Segment Open

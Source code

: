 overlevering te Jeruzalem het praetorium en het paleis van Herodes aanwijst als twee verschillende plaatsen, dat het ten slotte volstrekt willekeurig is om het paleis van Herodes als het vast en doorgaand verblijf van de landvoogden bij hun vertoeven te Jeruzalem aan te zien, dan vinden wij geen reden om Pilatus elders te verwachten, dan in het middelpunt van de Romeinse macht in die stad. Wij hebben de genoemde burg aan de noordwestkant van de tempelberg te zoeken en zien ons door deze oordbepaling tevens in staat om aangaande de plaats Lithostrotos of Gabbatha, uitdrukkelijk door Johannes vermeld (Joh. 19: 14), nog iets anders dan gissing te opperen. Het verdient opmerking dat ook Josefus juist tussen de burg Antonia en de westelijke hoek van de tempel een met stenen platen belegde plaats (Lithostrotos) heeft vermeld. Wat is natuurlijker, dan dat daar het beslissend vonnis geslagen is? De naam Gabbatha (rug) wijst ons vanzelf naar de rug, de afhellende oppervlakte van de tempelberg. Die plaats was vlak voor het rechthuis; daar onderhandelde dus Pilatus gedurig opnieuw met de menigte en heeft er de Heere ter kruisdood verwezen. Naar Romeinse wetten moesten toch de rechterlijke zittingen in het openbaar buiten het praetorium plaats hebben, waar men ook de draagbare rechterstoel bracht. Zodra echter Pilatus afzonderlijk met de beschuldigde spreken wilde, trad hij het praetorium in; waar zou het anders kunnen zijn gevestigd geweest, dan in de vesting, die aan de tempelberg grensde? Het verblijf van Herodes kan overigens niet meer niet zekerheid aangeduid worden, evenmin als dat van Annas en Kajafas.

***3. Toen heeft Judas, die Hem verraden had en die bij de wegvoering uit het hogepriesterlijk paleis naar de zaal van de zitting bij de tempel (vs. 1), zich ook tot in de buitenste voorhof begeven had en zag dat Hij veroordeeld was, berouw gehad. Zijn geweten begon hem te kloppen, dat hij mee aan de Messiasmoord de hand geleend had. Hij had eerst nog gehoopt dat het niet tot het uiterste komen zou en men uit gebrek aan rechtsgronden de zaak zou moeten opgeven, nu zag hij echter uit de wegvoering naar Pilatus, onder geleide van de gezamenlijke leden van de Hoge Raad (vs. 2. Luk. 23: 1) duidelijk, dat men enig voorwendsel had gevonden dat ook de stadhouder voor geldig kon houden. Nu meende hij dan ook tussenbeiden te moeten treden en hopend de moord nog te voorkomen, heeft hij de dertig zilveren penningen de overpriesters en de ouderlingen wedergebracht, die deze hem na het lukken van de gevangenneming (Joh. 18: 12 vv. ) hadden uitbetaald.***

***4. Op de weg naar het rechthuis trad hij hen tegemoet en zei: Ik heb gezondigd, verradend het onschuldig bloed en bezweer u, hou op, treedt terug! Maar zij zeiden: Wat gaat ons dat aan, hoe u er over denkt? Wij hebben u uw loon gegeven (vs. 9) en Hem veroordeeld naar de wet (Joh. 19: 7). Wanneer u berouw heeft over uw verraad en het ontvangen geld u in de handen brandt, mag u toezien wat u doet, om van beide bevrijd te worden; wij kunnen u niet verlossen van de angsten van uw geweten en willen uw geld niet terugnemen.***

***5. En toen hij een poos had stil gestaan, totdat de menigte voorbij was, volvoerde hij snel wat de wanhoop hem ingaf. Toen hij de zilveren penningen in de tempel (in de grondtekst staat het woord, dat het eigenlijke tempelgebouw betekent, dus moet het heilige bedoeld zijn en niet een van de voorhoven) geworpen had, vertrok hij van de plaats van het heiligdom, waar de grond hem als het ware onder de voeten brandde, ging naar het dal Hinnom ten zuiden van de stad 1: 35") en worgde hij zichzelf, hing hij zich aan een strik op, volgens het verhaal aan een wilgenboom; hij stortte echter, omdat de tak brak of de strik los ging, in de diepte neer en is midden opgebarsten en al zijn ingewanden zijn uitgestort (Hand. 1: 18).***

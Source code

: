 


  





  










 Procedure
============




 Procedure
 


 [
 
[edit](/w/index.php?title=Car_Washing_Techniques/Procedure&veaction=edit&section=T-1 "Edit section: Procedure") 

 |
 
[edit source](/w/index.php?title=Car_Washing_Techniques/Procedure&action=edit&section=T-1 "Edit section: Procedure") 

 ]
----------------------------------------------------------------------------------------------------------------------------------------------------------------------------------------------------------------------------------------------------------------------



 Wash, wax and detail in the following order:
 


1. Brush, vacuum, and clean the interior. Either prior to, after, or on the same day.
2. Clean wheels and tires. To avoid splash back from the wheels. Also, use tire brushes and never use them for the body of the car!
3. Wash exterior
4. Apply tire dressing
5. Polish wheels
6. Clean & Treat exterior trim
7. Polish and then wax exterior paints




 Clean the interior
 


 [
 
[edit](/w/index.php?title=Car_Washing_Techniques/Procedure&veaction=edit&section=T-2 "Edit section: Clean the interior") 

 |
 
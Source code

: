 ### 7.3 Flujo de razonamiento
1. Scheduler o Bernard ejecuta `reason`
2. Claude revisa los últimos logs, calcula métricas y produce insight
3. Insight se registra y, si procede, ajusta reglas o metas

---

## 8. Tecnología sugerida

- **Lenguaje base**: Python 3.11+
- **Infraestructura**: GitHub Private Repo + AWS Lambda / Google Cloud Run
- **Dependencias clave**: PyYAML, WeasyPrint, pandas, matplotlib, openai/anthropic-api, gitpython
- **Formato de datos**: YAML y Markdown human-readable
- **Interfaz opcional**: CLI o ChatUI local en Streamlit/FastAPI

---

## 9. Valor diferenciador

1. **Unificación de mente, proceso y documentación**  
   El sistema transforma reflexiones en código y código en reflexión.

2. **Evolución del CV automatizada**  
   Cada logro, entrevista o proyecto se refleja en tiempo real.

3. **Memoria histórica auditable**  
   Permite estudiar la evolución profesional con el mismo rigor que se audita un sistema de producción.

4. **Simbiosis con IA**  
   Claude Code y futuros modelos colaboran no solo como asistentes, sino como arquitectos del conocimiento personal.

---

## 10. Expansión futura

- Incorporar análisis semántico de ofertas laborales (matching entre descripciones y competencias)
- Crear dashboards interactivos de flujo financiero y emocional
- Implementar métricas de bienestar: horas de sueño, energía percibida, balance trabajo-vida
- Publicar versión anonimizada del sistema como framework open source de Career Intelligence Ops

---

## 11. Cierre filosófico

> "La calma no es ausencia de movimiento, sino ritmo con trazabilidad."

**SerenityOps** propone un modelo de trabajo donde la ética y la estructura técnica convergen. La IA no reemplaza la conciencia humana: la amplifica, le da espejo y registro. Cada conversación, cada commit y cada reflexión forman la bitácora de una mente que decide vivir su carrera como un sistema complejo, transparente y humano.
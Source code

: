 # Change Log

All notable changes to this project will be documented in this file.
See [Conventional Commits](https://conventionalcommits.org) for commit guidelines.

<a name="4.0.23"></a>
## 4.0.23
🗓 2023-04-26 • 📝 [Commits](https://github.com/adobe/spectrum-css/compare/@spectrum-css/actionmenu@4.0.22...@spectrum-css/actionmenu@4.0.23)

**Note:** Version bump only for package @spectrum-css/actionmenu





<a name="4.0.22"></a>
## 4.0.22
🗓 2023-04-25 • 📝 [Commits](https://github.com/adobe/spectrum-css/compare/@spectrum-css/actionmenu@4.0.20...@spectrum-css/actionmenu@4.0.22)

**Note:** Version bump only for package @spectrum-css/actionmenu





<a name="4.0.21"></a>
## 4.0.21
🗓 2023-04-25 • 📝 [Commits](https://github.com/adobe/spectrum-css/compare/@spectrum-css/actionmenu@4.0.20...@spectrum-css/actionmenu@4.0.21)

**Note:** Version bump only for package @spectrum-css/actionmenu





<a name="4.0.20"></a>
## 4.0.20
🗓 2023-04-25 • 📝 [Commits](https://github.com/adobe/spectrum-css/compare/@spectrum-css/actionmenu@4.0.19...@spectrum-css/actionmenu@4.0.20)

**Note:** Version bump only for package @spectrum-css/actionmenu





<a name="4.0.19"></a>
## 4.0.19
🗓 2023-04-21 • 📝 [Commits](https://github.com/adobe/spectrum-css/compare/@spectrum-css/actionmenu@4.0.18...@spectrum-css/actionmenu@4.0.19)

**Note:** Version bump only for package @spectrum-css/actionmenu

Segment Closed

TASK INSTRUCTIONS → In the records above, collect each line with "name".

WRITTEN SOLUTION →
<a name="4.0.23"></a>
<a name="4.0.22"></a>
<a name="4.0.21"></a>
<a name="4.0.20"></a>
<a name="4.0.19"></a>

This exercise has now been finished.